» YOUR TASK
The answer is a number and only a number: how many lines of the data include the string "pages"?
====== DATA PROVIDED
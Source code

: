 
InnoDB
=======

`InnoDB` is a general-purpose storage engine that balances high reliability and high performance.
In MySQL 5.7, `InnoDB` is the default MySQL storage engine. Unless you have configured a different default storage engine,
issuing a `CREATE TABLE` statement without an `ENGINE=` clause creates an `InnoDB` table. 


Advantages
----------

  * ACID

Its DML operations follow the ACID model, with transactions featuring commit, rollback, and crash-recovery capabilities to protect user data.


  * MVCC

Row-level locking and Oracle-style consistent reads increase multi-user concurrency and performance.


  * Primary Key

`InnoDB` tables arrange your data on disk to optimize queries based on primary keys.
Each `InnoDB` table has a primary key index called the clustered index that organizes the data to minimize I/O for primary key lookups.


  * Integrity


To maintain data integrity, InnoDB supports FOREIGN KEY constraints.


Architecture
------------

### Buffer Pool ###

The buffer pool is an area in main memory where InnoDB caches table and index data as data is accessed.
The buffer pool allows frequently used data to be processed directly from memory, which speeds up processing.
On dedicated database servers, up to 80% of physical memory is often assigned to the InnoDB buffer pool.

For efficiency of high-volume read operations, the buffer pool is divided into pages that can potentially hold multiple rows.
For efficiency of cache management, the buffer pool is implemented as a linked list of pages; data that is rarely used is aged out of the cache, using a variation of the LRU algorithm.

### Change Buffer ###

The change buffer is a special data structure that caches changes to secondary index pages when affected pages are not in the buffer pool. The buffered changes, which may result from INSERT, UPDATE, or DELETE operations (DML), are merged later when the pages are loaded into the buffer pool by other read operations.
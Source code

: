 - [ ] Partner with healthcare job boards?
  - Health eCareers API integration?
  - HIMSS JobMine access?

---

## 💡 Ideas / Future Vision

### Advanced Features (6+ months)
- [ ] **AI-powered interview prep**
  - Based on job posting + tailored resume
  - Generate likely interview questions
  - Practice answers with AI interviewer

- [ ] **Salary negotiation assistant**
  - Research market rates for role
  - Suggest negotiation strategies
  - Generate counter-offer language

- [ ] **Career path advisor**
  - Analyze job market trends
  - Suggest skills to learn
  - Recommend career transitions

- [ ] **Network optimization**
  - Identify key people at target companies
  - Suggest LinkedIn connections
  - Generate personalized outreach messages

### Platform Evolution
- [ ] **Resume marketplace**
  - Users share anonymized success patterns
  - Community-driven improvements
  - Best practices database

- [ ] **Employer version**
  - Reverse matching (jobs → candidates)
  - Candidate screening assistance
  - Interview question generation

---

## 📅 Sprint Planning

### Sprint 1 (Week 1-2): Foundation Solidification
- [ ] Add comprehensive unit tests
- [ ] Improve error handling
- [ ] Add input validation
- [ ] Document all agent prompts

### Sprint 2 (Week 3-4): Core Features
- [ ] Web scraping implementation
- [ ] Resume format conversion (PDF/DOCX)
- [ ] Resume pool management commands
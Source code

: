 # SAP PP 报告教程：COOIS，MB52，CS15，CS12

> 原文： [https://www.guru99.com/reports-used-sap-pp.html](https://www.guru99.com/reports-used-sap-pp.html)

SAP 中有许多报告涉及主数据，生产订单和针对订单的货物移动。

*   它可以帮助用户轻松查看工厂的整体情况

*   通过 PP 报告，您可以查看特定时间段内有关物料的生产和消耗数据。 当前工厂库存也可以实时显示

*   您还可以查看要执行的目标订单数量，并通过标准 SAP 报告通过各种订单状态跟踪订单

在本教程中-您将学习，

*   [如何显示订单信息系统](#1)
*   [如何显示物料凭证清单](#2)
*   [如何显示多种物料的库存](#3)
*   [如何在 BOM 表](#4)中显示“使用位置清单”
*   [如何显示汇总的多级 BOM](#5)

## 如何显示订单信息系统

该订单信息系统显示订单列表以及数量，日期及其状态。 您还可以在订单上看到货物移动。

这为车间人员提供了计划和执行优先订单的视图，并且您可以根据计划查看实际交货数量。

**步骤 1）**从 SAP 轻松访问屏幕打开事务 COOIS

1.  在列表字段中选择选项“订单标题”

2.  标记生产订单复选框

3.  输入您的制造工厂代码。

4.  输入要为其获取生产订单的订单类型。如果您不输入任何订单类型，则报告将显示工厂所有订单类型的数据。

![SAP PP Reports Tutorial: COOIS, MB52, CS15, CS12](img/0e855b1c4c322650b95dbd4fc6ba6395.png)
============
» ANSWER FOR THE TASK
3